Posted on:2012-12-13Degree:Ph.DType:Dissertation
University:New York UniversityCandidate:Rutberg, G. CarlFull Text:PDF
GTID:1465390011964565Subject:Biography
Abstract/Summary:
Instead of bringing intensity to life, the art the National Academy of Design, the bastion and arbiter of American art, selected for its exhibitions at the turn of the 19th century were meaningless, emotionless, imitations, without ties to place and time. Rejected by curators and collectors, ignored by Europeans, the only people with the slightest interest in what American artists were doing were wealthy businessmen looking to enhance their status. They were, furthermore, the only ones who had access to art. Paintings were confined to museums, and its patrons and administrators made it clear who was welcome to visit and who was not.;Over the following four decades, however, the framework of rules, conventions, beliefs, and assumptions that had governed American art crumbled, enabling a new system to emerge. The principle that a few like-minded artists could determine what was and what was not good lost its clout. The idea that art belonged to only the wealthy was overthrown. The dominance, but not the influence, of European trends and motifs came to a close. No longer just a status symbol with monetary value, art took on a wider range of meanings.

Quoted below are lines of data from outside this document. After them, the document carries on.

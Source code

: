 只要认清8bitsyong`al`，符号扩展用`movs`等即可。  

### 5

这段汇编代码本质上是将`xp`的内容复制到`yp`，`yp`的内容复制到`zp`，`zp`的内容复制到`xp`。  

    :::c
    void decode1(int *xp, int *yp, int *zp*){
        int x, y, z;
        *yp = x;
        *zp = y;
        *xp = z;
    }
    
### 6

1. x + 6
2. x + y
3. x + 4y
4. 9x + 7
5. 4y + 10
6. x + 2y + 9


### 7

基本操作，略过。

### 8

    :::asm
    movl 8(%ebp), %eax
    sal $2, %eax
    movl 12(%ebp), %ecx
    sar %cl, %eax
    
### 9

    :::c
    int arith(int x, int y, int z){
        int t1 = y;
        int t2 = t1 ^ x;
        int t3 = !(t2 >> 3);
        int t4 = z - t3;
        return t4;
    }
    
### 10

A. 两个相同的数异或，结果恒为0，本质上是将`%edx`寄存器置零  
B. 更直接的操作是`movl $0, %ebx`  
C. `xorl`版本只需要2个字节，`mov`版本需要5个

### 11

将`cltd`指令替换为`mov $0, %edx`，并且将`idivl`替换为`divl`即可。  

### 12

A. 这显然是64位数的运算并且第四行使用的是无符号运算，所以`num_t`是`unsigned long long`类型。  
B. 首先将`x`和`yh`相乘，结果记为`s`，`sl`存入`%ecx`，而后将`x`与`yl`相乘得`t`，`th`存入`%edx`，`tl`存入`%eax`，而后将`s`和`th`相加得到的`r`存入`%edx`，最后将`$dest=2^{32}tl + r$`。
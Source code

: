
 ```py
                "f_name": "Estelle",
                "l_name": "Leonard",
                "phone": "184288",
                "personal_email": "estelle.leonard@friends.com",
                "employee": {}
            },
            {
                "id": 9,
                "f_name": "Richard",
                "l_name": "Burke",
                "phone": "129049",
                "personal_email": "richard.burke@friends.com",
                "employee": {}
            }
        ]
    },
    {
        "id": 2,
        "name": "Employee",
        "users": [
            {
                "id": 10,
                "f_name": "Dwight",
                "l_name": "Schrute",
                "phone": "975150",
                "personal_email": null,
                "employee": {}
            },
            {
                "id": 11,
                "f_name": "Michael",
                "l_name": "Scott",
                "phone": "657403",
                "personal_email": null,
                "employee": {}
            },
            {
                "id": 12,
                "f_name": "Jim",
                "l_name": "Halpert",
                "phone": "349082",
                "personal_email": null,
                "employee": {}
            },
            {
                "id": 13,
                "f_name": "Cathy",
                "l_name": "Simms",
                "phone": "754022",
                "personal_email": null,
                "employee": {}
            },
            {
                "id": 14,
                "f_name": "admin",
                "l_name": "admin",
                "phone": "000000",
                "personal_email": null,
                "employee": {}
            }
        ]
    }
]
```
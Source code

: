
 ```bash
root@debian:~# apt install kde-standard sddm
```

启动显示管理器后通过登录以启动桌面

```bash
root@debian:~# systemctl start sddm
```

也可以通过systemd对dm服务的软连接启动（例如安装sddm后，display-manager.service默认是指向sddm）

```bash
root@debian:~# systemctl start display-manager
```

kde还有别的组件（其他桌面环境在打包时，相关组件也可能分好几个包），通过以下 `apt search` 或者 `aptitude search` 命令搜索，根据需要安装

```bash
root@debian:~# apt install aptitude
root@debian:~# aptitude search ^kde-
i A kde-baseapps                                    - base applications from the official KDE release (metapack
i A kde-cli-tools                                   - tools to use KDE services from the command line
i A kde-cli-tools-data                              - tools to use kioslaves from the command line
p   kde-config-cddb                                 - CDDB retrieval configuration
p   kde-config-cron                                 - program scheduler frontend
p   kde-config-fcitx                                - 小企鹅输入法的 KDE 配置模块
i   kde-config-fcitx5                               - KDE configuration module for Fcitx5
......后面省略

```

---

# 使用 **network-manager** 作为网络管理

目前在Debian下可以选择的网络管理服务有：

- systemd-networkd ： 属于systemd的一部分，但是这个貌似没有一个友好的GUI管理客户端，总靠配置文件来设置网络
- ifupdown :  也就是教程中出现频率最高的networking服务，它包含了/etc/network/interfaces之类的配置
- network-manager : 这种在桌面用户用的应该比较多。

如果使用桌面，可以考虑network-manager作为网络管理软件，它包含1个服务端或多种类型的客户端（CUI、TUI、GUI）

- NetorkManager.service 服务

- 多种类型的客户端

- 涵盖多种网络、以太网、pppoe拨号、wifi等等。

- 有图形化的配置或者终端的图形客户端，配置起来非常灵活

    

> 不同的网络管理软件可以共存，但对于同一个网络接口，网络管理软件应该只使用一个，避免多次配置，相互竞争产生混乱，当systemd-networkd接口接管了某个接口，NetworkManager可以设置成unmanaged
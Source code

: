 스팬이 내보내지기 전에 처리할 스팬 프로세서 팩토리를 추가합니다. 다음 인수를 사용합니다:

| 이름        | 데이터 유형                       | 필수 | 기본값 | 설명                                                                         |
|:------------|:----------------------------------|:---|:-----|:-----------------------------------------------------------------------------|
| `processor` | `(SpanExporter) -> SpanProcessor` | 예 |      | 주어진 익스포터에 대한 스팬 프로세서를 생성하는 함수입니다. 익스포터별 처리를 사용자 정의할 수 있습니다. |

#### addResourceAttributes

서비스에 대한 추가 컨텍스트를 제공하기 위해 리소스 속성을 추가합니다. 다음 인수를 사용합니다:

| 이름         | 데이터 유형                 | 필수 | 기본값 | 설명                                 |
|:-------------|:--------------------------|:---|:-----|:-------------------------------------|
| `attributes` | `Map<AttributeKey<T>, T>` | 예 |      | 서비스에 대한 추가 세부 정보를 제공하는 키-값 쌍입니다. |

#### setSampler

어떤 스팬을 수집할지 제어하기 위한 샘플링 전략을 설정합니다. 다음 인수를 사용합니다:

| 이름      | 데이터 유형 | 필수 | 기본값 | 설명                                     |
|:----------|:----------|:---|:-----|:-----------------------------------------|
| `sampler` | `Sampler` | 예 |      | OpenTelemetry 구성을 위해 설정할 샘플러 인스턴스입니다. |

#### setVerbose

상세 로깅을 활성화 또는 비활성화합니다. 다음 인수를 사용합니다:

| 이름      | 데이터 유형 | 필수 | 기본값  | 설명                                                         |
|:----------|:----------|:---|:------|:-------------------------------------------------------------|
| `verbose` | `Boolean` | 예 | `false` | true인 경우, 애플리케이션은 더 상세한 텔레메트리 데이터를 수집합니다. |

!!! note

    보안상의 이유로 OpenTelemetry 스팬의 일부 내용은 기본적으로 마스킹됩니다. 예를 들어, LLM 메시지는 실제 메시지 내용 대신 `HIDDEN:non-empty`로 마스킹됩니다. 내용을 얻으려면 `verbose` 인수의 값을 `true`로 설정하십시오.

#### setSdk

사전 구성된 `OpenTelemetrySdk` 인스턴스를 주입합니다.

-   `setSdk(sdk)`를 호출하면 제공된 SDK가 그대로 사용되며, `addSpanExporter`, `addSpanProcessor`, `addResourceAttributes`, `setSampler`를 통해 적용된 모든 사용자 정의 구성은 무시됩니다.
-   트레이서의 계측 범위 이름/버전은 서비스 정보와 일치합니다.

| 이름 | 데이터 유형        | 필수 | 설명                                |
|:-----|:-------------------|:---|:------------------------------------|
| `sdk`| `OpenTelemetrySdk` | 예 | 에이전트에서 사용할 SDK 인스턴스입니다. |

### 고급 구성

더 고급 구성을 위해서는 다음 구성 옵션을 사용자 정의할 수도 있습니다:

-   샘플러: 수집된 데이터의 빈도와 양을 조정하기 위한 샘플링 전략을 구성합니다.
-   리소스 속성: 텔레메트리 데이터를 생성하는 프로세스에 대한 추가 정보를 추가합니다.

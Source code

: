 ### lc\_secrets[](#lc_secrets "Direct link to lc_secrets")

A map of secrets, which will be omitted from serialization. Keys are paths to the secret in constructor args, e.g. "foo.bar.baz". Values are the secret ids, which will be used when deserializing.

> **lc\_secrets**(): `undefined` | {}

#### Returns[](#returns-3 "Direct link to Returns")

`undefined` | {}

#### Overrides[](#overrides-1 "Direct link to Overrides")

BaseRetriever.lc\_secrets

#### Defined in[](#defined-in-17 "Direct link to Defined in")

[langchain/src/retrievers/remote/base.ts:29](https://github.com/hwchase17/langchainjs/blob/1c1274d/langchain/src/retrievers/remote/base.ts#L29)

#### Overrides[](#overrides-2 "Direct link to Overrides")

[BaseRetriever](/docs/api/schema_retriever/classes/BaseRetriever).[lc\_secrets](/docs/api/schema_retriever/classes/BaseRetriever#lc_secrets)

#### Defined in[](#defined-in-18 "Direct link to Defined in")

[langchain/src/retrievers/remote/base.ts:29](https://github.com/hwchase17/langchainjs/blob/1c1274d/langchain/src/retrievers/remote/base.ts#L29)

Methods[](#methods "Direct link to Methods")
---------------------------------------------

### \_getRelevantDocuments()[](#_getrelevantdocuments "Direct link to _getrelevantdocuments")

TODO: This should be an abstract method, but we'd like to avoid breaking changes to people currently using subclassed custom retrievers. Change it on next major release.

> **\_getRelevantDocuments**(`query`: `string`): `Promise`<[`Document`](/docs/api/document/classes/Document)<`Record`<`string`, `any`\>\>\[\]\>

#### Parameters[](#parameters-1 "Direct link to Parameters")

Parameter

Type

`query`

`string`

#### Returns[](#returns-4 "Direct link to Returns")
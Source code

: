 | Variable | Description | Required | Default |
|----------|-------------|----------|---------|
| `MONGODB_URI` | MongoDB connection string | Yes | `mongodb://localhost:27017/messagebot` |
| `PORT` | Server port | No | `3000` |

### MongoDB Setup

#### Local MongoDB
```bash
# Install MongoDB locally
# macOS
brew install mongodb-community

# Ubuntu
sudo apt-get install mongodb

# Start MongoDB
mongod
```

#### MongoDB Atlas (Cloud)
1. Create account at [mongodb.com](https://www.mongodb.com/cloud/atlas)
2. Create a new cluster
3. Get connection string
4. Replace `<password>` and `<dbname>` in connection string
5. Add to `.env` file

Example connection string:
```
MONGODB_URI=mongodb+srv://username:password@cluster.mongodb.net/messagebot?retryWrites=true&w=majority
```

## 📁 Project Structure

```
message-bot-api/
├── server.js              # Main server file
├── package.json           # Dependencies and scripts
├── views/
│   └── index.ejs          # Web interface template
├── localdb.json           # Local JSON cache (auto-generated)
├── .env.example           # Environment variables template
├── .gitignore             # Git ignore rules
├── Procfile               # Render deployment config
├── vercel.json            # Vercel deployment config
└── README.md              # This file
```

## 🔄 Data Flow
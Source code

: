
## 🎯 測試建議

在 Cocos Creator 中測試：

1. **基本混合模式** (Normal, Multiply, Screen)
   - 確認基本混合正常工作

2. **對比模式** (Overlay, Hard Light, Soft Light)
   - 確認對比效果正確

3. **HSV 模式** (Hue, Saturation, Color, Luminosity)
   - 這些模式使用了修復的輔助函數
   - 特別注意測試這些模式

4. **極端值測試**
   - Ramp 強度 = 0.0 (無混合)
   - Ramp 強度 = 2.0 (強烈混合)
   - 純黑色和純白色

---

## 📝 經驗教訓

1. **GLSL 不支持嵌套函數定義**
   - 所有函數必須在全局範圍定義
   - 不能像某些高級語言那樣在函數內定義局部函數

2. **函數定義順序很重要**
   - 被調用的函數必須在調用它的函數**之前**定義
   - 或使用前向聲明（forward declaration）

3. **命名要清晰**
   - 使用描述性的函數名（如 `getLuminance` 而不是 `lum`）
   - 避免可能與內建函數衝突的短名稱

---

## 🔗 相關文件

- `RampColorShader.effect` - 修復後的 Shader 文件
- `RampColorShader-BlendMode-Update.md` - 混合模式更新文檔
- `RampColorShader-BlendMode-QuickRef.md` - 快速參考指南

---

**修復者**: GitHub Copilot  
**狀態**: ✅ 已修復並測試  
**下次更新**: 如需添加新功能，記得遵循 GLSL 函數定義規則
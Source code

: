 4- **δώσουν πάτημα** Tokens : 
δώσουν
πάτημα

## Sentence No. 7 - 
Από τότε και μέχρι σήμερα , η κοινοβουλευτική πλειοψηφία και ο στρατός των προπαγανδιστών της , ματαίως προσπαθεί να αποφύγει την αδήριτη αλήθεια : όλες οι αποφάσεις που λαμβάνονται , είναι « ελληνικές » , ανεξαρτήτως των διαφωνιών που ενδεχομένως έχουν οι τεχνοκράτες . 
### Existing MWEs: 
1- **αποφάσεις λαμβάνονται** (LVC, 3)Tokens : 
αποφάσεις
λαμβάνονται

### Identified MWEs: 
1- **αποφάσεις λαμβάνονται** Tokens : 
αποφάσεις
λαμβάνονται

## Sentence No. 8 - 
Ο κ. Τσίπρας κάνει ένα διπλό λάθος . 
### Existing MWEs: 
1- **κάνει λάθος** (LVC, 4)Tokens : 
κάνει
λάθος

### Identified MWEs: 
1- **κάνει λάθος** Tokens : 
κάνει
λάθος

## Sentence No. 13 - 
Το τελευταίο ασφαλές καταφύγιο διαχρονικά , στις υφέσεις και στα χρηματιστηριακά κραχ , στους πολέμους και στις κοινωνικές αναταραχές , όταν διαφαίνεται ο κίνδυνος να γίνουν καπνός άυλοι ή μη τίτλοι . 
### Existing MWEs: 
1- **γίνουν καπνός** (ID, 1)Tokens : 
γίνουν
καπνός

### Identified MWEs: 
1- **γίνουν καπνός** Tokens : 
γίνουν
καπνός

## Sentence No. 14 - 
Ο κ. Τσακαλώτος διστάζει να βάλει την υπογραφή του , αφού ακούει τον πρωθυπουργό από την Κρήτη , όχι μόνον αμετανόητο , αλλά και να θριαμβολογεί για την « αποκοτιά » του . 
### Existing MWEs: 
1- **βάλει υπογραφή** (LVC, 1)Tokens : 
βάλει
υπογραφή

No longer something to be looked at from afar and confined to gilt frames or marble halls, art grew closer to life. The boulevard-wandering, Beaujolais-drinking painter turned out to be an out-of-work chum. Subject matters changed. The role of the public changed. Art education changed. Media changed. Government's role changed. And, by 1939, millions of Americans in every region of the country had exposed themselves to art, and more artists expressed themselves in more ways than ever before. Soon, American art reached unimaginable aesthetic heights.;The main argument put forth in this dissertation is that neither the changes nor the outcome were accidental; rather, they were the result of serious thought and hard work by a small but determined group of artists, critics, and administrators, chief among them Holger Cahill. Though few today recognize the name, he once exercised more power over American art than anyone has before or since.